**Exercise**
Go to the line containing "or cooling energy." in the records below and retype from there through the final line, exactly.

++++ Information given ++++

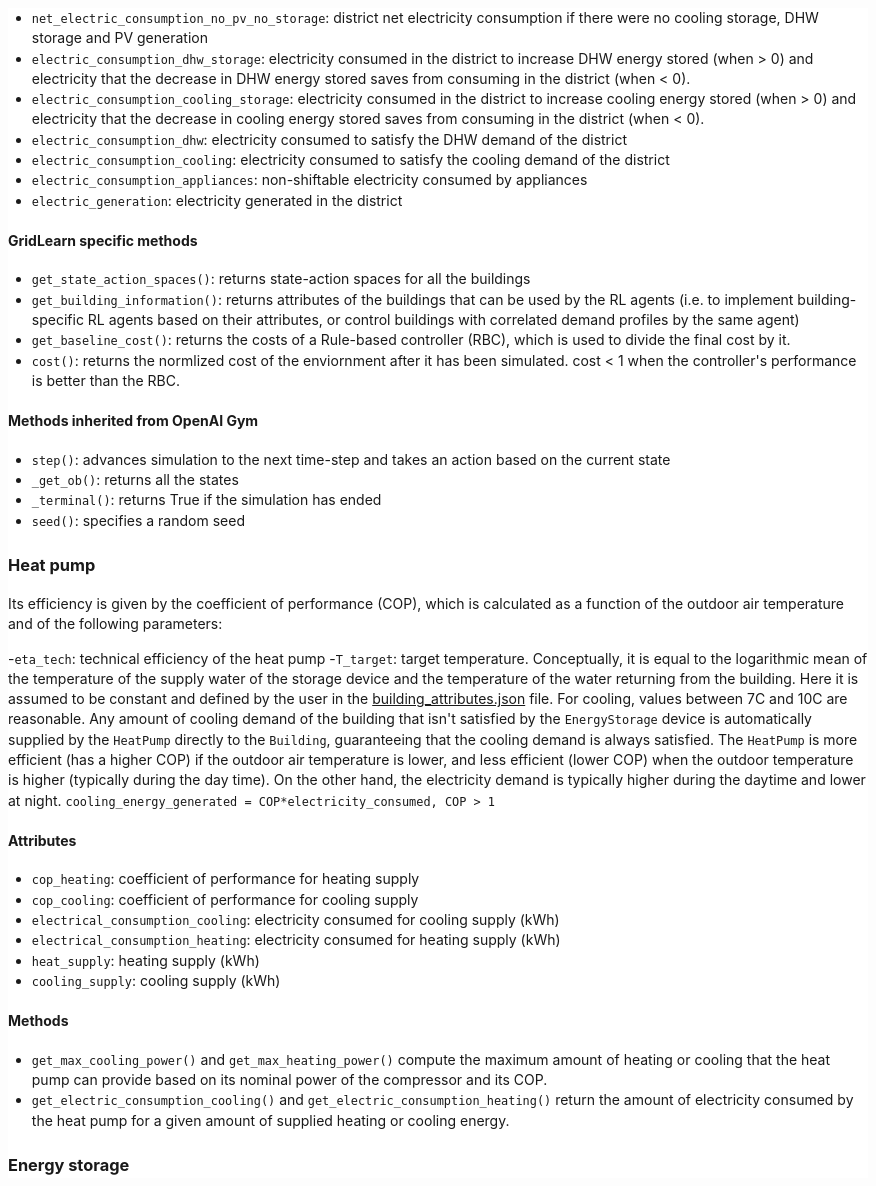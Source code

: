 - ```net_electric_consumption_no_pv_no_storage```: district net electricity consumption if there were no cooling storage, DHW storage and PV generation
- ```electric_consumption_dhw_storage```: electricity consumed in the district to increase DHW energy stored (when > 0) and electricity that the decrease in DHW energy stored saves from consuming in the district (when < 0).
- ```electric_consumption_cooling_storage```: electricity consumed in the district to increase cooling energy stored (when > 0) and electricity that the decrease in cooling energy stored saves from consuming in the district (when < 0).
- ```electric_consumption_dhw```: electricity consumed to satisfy the DHW demand of the district
- ```electric_consumption_cooling```: electricity consumed to satisfy the cooling demand of the district
- ```electric_consumption_appliances```: non-shiftable electricity consumed by appliances
- ```electric_generation```: electricity generated in the district 
#### GridLearn specific methods
- ```get_state_action_spaces()```: returns state-action spaces for all the buildings
- ```get_building_information()```: returns attributes of the buildings that can be used by the RL agents (i.e. to implement building-specific RL agents based on their attributes, or control buildings with correlated demand profiles by the same agent)
- ```get_baseline_cost()```: returns the costs of a Rule-based controller (RBC), which is used to divide the final cost by it.
- ```cost()```: returns the normlized cost of the enviornment after it has been simulated. cost < 1 when the controller's performance is better than the RBC.
#### Methods inherited from OpenAI Gym
- ```step()```: advances simulation to the next time-step and takes an action based on the current state
- ```_get_ob()```: returns all the states
- ```_terminal()```: returns True if the simulation has ended
- ```seed()```: specifies a random seed

### Heat pump
Its efficiency is given by the coefficient of performance (COP), which is calculated as a function of the outdoor air temperature and of the following parameters:

-```eta_tech```: technical efficiency of the heat pump
-```T_target```: target temperature. Conceptually, it is  equal to the logarithmic mean of the temperature of the supply water of the storage device and the temperature of the water returning from the building. Here it is assumed to be constant and defined by the user in the [building_attributes.json](/data/building_attributes.json) file.  For cooling, values between 7C and 10C are reasonable.
Any amount of cooling demand of the building that isn't satisfied by the ```EnergyStorage``` device is automatically supplied by the ```HeatPump``` directly to the ```Building```, guaranteeing that the cooling demand is always satisfied. The ```HeatPump``` is more efficient (has a higher COP) if the outdoor air temperature is lower, and less efficient (lower COP) when the outdoor temperature is higher (typically during the day time). On the other hand, the electricity demand is typically higher during the daytime and lower at night. ```cooling_energy_generated = COP*electricity_consumed, COP > 1```
#### Attributes
- ```cop_heating```: coefficient of performance for heating supply
- ```cop_cooling```:  coefficient of performance for cooling supply
- ```electrical_consumption_cooling```: electricity consumed for cooling supply (kWh)
- ```electrical_consumption_heating```: electricity consumed for heating supply (kWh)
- ```heat_supply```: heating supply (kWh)
- ```cooling_supply```: cooling supply (kWh)
#### Methods
- ```get_max_cooling_power()``` and ```get_max_heating_power()``` compute the maximum amount of heating or cooling that the heat pump can provide based on its nominal power of the compressor and its COP. 
- ```get_electric_consumption_cooling()``` and ```get_electric_consumption_heating()``` return the amount of electricity consumed by the heat pump for a given amount of supplied heating or cooling energy.
### Energy storage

++++

**Finished task**
- ```get_electric_consumption_cooling()``` and ```get_electric_consumption_heating()``` return the amount of electricity consumed by the heat pump for a given amount of supplied heating or cooling energy.
### Energy storage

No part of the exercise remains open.